> [REQUIRED ACTION]
From the data below, return the exact lines starting at the line containing "explanation (the shared" and ending at the line containing "The matter-antimatter distinction, pair", both included, and nothing else.

Stored data entries:
○ ○ ○ ○
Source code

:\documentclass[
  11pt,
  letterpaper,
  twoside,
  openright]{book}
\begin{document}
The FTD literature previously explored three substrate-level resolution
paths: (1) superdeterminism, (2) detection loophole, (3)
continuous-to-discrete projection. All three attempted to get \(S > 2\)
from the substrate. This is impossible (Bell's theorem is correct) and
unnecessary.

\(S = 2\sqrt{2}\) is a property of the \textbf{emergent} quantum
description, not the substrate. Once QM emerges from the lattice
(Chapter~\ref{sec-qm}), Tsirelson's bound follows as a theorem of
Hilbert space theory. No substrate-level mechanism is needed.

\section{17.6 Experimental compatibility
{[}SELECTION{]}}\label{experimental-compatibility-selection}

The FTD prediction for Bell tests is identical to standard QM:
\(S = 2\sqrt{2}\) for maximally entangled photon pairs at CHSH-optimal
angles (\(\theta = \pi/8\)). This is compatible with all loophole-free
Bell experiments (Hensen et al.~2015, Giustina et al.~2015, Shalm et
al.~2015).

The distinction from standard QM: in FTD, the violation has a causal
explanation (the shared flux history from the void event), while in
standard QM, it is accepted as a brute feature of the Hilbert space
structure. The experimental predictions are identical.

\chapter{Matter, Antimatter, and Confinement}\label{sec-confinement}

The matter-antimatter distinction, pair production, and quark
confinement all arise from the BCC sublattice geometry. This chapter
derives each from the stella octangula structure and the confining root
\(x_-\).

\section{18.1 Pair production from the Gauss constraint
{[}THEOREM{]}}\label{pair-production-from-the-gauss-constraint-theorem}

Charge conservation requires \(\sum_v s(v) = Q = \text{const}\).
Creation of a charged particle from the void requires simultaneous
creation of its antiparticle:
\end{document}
○ ○ ○ ○
> [THE COMPLETED TASK]
explanation (the shared flux history from the void event), while in
standard QM, it is accepted as a brute feature of the Hilbert space
structure. The experimental predictions are identical.

\chapter{Matter, Antimatter, and Confinement}\label{sec-confinement}

The matter-antimatter distinction, pair production, and quark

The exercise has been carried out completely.